Monday, October 30, 2006

A Jewish Woman Among Jewish Men

...or, An Unusual Situation. I spent tonight alternating between Rabbi Jeremy and Philip Roth. Quite the whiplash of Jewish masculinity have I.

Tonight's class at Ansche Chesed was, like last week's really excellent. We started mostly with the need for a balance between midrash and halakha--how midrash without acts is impotent and halakha without understanding is ignorant. I like that--it elevates Judaism out of the realm of philosophy. Rabbi Jeremy has a lovely idea about what it really is to approach Judaism with an historically-aware mentality (and the correlative awareness of sometimes fundamental differences of opinion that various scholars have held through time), that it enables a "conversation through time, without homogenization".
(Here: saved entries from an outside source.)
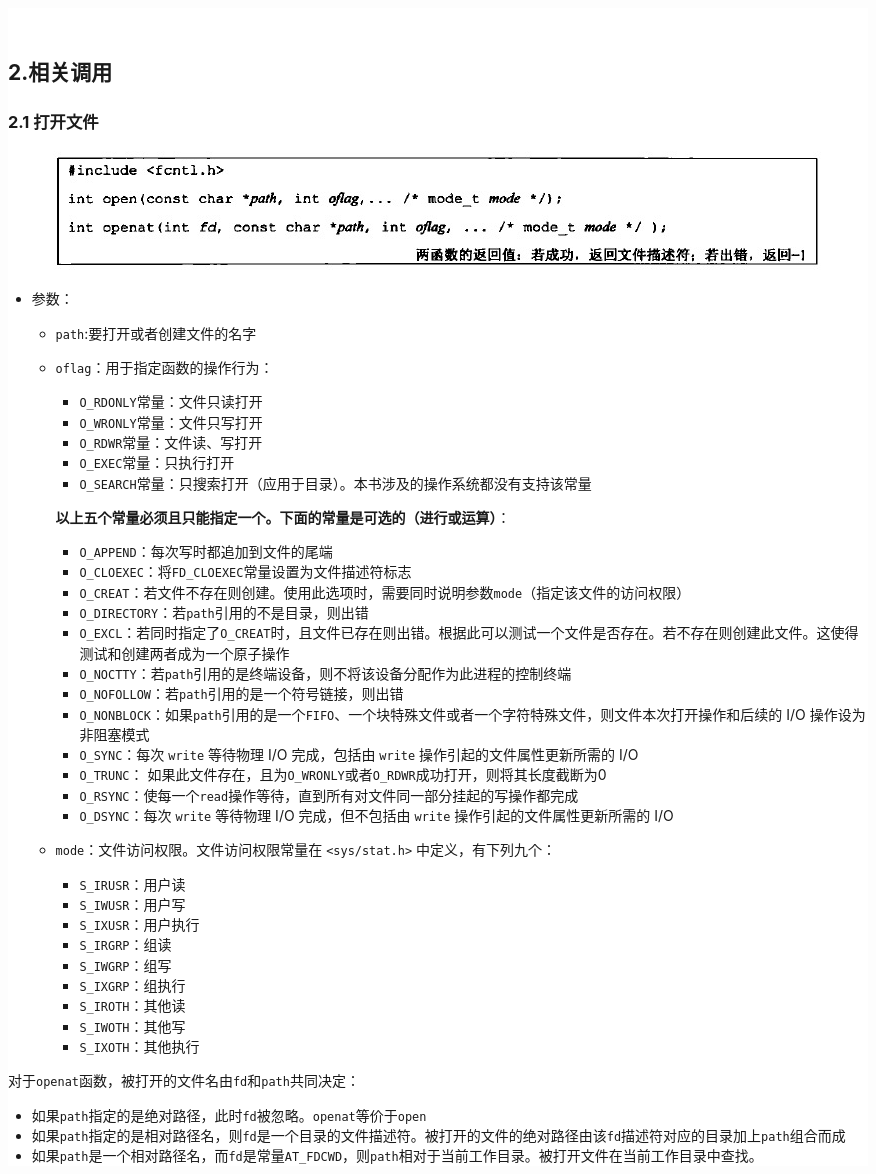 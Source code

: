 <br>

## 2.相关调用

### 2.1 打开文件

<div align="center"> <img src="../pic/apue-fileio-1.png"/> </div>

* 参数：
    * `path`:要打开或者创建文件的名字
    * `oflag`：用于指定函数的操作行为：
        * `O_RDONLY`常量：文件只读打开
        * `O_WRONLY`常量：文件只写打开
        * `O_RDWR`常量：文件读、写打开
        * `O_EXEC`常量：只执行打开
        * `O_SEARCH`常量：只搜索打开（应用于目录）。本书涉及的操作系统都没有支持该常量

        **以上五个常量必须且只能指定一个。下面的常量是可选的（进行或运算）**：
        * `O_APPEND`：每次写时都追加到文件的尾端
        * `O_CLOEXEC`：将`FD_CLOEXEC`常量设置为文件描述符标志
        * `O_CREAT`：若文件不存在则创建。使用此选项时，需要同时说明参数`mode`（指定该文件的访问权限）
        * `O_DIRECTORY`：若`path`引用的不是目录，则出错
        * `O_EXCL`：若同时指定了`O_CREAT`时，且文件已存在则出错。根据此可以测试一个文件是否存在。若不存在则创建此文件。这使得测试和创建两者成为一个原子操作
        * `O_NOCTTY`：若`path`引用的是终端设备，则不将该设备分配作为此进程的控制终端
        * `O_NOFOLLOW`：若`path`引用的是一个符号链接，则出错
        * `O_NONBLOCK`：如果`path`引用的是一个`FIFO`、一个块特殊文件或者一个字符特殊文件，则文件本次打开操作和后续的 I/O 操作设为非阻塞模式
        * `O_SYNC`：每次 `write` 等待物理 I/O 完成，包括由 `write` 操作引起的文件属性更新所需的 I/O 
        * `O_TRUNC`： 如果此文件存在，且为`O_WRONLY`或者`O_RDWR`成功打开，则将其长度截断为0
        * `O_RSYNC`：使每一个`read`操作等待，直到所有对文件同一部分挂起的写操作都完成
        * `O_DSYNC`：每次 `write` 等待物理 I/O 完成，但不包括由 `write` 操作引起的文件属性更新所需的 I/O 

    *  `mode`：文件访问权限。文件访问权限常量在 `<sys/stat.h>` 中定义，有下列九个：
        * `S_IRUSR`：用户读
        * `S_IWUSR`：用户写
        * `S_IXUSR`：用户执行
        * `S_IRGRP`：组读
        * `S_IWGRP`：组写          
        * `S_IXGRP`：组执行         
        * `S_IROTH`：其他读
        * `S_IWOTH`：其他写
        * `S_IXOTH`：其他执行 

对于`openat`函数，被打开的文件名由`fd`和`path`共同决定：

* 如果`path`指定的是绝对路径，此时`fd`被忽略。`openat`等价于`open`
* 如果`path`指定的是相对路径名，则`fd`是一个目录的文件描述符。被打开的文件的绝对路径由该`fd`描述符对应的目录加上`path`组合而成
* 如果`path`是一个相对路径名，而`fd`是常量`AT_FDCWD`，则`path`相对于当前工作目录。被打开文件在当前工作目录中查找。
The conversation aspect really did get to me. It's pretty Menachem-esque, which is both unsurprising and ever-indicative of something that I'm going to want to look at more closely. Menachem was fairly enamoured of Heschel's concept of God in search of (hu)man. It's very Conservative-Judaism, but put poetically: a constant search and a constant back-and-forth and commitment to finding answers without the ultimate (and ultimately somewhat infantile) pleasure of easy answers.
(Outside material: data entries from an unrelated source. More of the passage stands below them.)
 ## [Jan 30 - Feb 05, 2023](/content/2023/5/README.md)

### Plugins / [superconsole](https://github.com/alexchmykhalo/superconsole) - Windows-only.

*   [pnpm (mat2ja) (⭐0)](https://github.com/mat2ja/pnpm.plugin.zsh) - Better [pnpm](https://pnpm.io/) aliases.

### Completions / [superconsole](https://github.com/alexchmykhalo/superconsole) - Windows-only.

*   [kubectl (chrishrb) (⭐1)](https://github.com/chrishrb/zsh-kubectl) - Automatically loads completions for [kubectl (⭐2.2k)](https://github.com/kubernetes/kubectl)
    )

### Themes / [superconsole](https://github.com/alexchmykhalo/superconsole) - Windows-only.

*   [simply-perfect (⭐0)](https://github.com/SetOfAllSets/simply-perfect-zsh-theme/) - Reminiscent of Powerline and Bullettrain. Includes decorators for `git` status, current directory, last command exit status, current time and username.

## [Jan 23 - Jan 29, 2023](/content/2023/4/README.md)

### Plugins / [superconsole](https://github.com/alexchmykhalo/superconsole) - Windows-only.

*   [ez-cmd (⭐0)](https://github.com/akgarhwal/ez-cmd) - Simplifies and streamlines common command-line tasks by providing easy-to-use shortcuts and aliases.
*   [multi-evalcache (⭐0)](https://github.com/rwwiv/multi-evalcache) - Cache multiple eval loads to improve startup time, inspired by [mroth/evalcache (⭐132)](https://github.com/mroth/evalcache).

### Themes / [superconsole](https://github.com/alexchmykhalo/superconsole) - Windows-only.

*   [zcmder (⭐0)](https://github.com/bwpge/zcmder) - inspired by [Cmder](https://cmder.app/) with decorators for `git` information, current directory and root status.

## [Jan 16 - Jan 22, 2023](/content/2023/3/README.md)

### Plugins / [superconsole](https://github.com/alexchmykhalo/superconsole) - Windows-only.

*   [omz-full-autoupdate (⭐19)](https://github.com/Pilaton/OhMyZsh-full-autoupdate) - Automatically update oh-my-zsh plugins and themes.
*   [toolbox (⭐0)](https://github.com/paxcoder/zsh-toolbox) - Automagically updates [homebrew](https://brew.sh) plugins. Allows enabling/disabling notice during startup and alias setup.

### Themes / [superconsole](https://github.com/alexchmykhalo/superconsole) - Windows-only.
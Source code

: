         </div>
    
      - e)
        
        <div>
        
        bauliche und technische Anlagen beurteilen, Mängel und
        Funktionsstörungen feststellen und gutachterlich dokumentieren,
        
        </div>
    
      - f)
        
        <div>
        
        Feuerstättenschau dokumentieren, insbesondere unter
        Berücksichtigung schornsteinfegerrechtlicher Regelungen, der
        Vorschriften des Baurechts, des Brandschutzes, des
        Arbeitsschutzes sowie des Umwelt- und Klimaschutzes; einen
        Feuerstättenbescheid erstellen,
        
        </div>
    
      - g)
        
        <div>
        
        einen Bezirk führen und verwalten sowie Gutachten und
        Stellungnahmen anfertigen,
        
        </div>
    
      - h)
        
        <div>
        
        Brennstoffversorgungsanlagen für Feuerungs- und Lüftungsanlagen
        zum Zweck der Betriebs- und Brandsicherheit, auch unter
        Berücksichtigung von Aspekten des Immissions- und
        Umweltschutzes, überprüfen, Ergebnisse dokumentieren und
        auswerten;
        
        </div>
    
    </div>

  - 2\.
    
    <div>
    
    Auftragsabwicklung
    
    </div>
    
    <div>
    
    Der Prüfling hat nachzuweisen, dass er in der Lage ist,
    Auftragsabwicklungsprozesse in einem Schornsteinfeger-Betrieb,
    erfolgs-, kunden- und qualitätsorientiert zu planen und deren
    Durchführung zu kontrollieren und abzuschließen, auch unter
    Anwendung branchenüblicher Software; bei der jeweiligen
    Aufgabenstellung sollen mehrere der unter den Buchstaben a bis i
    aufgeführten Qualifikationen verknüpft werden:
We learned from this text (among many). I'm not 100% sure that I can decipher the Hebrew attribution, so I'll come back and edit another day:

"One finds in the Torah both 'And God spoke to Moses..." and 'God said to Moses...' Yet one also finds: 'And Moses said to God.' And 'Moses spoke to God.' This is like the parable of a cave by the sea shore. Sometimes the sea surges and fills the shore. And the sea water never leaves the cave, but hence forth the sea water fills the cave, and the cave water returns to the sea. So it is that God spoke to Moses and Moses spoke to God."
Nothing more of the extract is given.